KOMU-TV (Columbia, Missouri), May 5, 2009
“ABCs of the growing crisis in student loans”
Times-Herald Record (Middletown, New York), May 10, 2009
“Sallie Mae’s about face on loan subsidies”
Washington Post, May 10, 2009
Kudos to the President, the first president who actually had student loans.
The student loan industry is ripe with greed, arrogance, and corruption. The Sallie Mae CEO has taken nearly a half billion dollars personally as a middleman.
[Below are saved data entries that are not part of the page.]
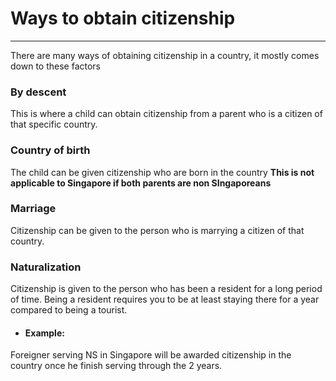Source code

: # Ways to obtain citizenship
---
There are many ways of obtaining citizenship in a country, it mostly comes down to these factors

### By descent
This is where a child can obtain citizenship from a parent who is a citizen of that specific country.

### Country of birth
The child can be given citizenship who are born in the country **This is not applicable to Singapore if both parents are non SIngaporeans**

### Marriage
Citizenship can be given to the person who is marrying a citizen of that country.

### Naturalization
Citizenship is given to the person who has been a resident for a long period of time. Being a resident requires you to be at least staying there for a year compared to being a tourist.
- #### Example:
Foreigner serving NS in Singapore will be awarded citizenship in the country once he finish serving through the 2 years.
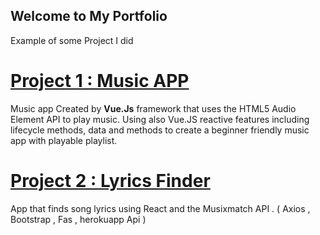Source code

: ## Welcome to My Portfolio 
Example of some Project I did 
# [Project 1 : Music APP](https://github.com/PushPull-Hub/Js-Frameworks/tree/master/Vue.Js/my-app-music)
Music app Created by **Vue.Js** framework that uses the HTML5 Audio Element API to play music.
Using also Vue.JS reactive features including lifecycle methods, data and methods to create a beginner friendly music app with playable playlist.

# [Project 2 : Lyrics Finder](https://github.com/PushPull-Hub/Js-Frameworks/tree/master/React/lyrics-finder)
App that finds song lyrics using React and the Musixmatch API . ( Axios , Bootstrap , Fas , herokuapp Api )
He now owns three mansioned estates (annapolis, MD / Harwood, MD / Naples, FL), one with a private 18 hole golf course – although an old photo and the golf course is still under construction, you can see where taxpayer subsidy dollars go via Google Maps at coordinates 38°51’38.52″N, 76°40’4.47″W
Sallie Mae owns two private jets – they used to own three. The jets are tail numbered N50FD and N188AK.
You can see these jets at the following links:
http://www.airliners.net/photo/Israel-IAI-1125A-Astra/0523432/L/
http://www.airliners.net/photo/Israel-IAI-1124-Westwind/0841982/M/
That is where the taxpayer subsidies are going, private golf courses and private jets.
When a FFELP loan defaults, the taxpayer pays nearly twice the amount of the loan. Sallie Mae is allowed to attach fees, penalties, and crank the interest rate up to above credit card rates. After a period, they capitalize those fees, penalties, and interests and put the loan to the taxpayer for payoff. So, a 20k loan becomes more than 40k cost to the taxpayer. In the direct program, the 40k might still be the receivable, but it does not effect cash flow as we see with the middlemen involved. Why are we funding this madness?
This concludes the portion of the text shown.